Antes de llegar a ese punto de no retorno –si es que no ha comenzado ya—, la fuerza geológica que es el hombre está dejando huellas claras en el planeta: las necesidades agrícolas y ganaderas han deforestado incalculables extensiones de bosque, la minería ha cambiado los paisajes de medio mundo y ha llenado sus cuencas con metales pesados como el mercurio, necesarios para separar o amalgamar el mineral buscado; la biosfera se denuda por horas frente al impulso constructor de ciudades y carreteras.
Hay quienes piensan que los rasgos característicos del Antropoceno no apuntan al ser humano como la fuerza geológica de la gran extinción masiva, sino a un sistema de comunidad muy concreto. El ser humano ha vivido milenios en armonía con la biosfera, y ha sido capaz de respetar sus ciclos y adaptarse a ellos.
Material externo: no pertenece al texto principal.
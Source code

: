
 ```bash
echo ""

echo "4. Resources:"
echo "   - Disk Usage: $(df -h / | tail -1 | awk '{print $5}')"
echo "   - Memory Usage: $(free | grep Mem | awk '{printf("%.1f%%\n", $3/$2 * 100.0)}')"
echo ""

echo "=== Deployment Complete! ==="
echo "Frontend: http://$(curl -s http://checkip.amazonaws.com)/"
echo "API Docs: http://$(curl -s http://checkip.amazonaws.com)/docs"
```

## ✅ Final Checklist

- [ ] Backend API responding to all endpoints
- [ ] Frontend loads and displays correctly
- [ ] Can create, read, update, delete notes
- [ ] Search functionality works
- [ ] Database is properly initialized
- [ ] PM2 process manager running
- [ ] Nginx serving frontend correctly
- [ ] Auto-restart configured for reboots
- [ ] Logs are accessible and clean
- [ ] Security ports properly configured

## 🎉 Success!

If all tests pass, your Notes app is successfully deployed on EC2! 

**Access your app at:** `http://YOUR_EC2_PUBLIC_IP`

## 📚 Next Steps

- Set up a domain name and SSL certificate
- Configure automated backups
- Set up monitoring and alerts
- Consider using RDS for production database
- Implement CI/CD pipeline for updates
Es el exceso lo que diferencia el Antropoceno del Holoceno; la hibris que, decían los griegos, es el mal más grande que puede atrapar a un ser humano: la violencia, la soberbia, el deseo fuera de control, la insaciabilidad y la falta de medida. Un exceso que siempre fue moderado por las diferentes “artes de vivir” de cada cultura, pero que hoy, lejos de estimarse un mal, se ha convertido en el primum mobile de las civilizaciones contemporáneas. Sin este exceso, ya no es posible vivir.
El sistema actual necesita que sus ciudadanos sean animales insaciables para poder seguir existiendo. El exceso atrae a cada vez más culturas y es imparable. No parece que haya vuelta atrás en el viaje a la catástrofe. Ningún paraíso al que regresar.
Podríamos ir más allá y considerar que la esperanza sea la energía destructiva por excelencia. Gracias a la esperanza, como dice Peter Sloterdijk, se ha podido explotar a los miserables desde el principio de los tiempos. El siglo XIX sustituyó el objetivo de la esperanza: de un cielo en las alturas y su dios se pasó a una tierra prometida en el futuro –siempre en el futuro— y su dios, el progreso, y sus tablas económicas de la Ley; un ente abstracto y todopoderoso por el cual todo sacrificio bien merecía, y sigue mereciendo para muchos, la pena. Ya sea por un dios o por otro, todos los presentes de la historia han aceptado ser indignos para la inmensa mayoría de los seres humanos quienes, gracias a la esperanza, han aceptado dejarse la vida en labores que no les han proporcionado nada a ser tenido en cuenta.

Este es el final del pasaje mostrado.